PROBLEM STATEMENT
Taking the line with "Pakman to include" as the first and the line with "Ruth E. Baker" as the last, set down exactly every line in that range from the entries below, and no more.

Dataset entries
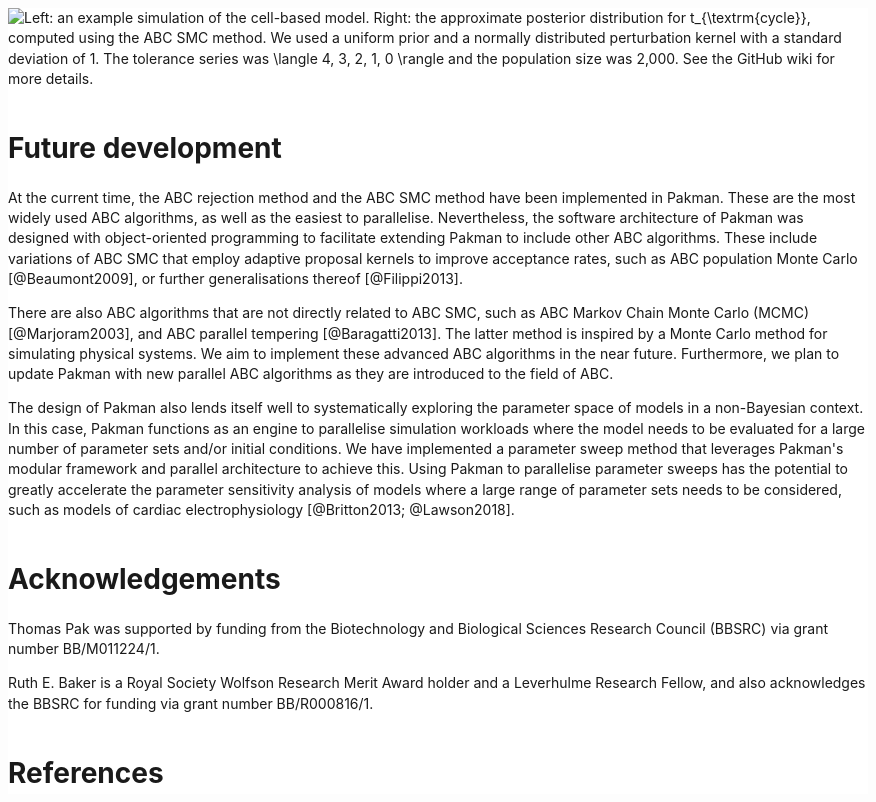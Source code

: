![Left: an example simulation of the cell-based model.  Right: the approximate
posterior distribution for $t_{\textrm{cycle}}$, computed using the ABC SMC
method.  We used a uniform prior and a normally distributed perturbation kernel
with a standard deviation of 1.  The tolerance series was $\langle 4, 3, 2, 1,
0 \rangle$ and the population size was 2,000.  See the [GitHub wiki](https://github.com/ThomasPak/pakman/wiki/Example%3A-epithelial-cell-growth) for more
details.](cell-figure.png)

# Future development

At the current time, the ABC rejection method and the ABC SMC method have been
implemented in Pakman.  These are the most widely used ABC algorithms, as well
as the easiest to parallelise.  Nevertheless, the software architecture of
Pakman was designed with object-oriented programming to facilitate extending
Pakman to include other ABC algorithms.  These include variations of ABC SMC
that employ adaptive proposal kernels to improve acceptance rates, such as ABC
population Monte Carlo [@Beaumont2009], or further generalisations thereof
[@Filippi2013].

There are also ABC algorithms that are not directly related to ABC SMC, such as
ABC Markov Chain Monte Carlo (MCMC) [@Marjoram2003], and ABC parallel tempering
[@Baragatti2013].  The latter method is inspired by a Monte Carlo method for
simulating physical systems.  We aim to implement these advanced ABC algorithms
in the near future.  Furthermore, we plan to update Pakman with new parallel
ABC algorithms as they are introduced to the field of ABC.

The design of Pakman also lends itself well to systematically exploring the
parameter space of models in a non-Bayesian context.  In this case, Pakman
functions as an engine to parallelise simulation workloads where the model
needs to be evaluated for a large number of parameter sets and/or initial
conditions.  We have implemented a parameter sweep method that leverages
Pakman's modular framework and parallel architecture to achieve this.  Using
Pakman to parallelise parameter sweeps has the potential to greatly accelerate
the parameter sensitivity analysis of models where a large range of parameter
sets needs to be considered, such as models of cardiac electrophysiology
[@Britton2013; @Lawson2018].

# Acknowledgements

Thomas Pak was supported by funding from the Biotechnology and Biological
Sciences Research Council (BBSRC) via grant number BB/M011224/1.

Ruth E. Baker is a Royal Society Wolfson Research Merit Award holder and a
Leverhulme Research Fellow, and also acknowledges the BBSRC for funding via
grant number BB/R000816/1.

# References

RESPONSE AREA
Pakman to include other ABC algorithms.  These include variations of ABC SMC
that employ adaptive proposal kernels to improve acceptance rates, such as ABC
population Monte Carlo [@Beaumont2009], or further generalisations thereof
[@Filippi2013].

There are also ABC algorithms that are not directly related to ABC SMC, such as
ABC Markov Chain Monte Carlo (MCMC) [@Marjoram2003], and ABC parallel tempering
[@Baragatti2013].  The latter method is inspired by a Monte Carlo method for
simulating physical systems.  We aim to implement these advanced ABC algorithms
in the near future.  Furthermore, we plan to update Pakman with new parallel
ABC algorithms as they are introduced to the field of ABC.

The design of Pakman also lends itself well to systematically exploring the
parameter space of models in a non-Bayesian context.  In this case, Pakman
functions as an engine to parallelise simulation workloads where the model
needs to be evaluated for a large number of parameter sets and/or initial
conditions.  We have implemented a parameter sweep method that leverages
Pakman's modular framework and parallel architecture to achieve this.  Using
Pakman to parallelise parameter sweeps has the potential to greatly accelerate
the parameter sensitivity analysis of models where a large range of parameter
sets needs to be considered, such as models of cardiac electrophysiology
[@Britton2013; @Lawson2018].

# Acknowledgements

Thomas Pak was supported by funding from the Biotechnology and Biological
Sciences Research Council (BBSRC) via grant number BB/M011224/1.

Ruth E. Baker is a Royal Society Wolfson Research Merit Award holder and a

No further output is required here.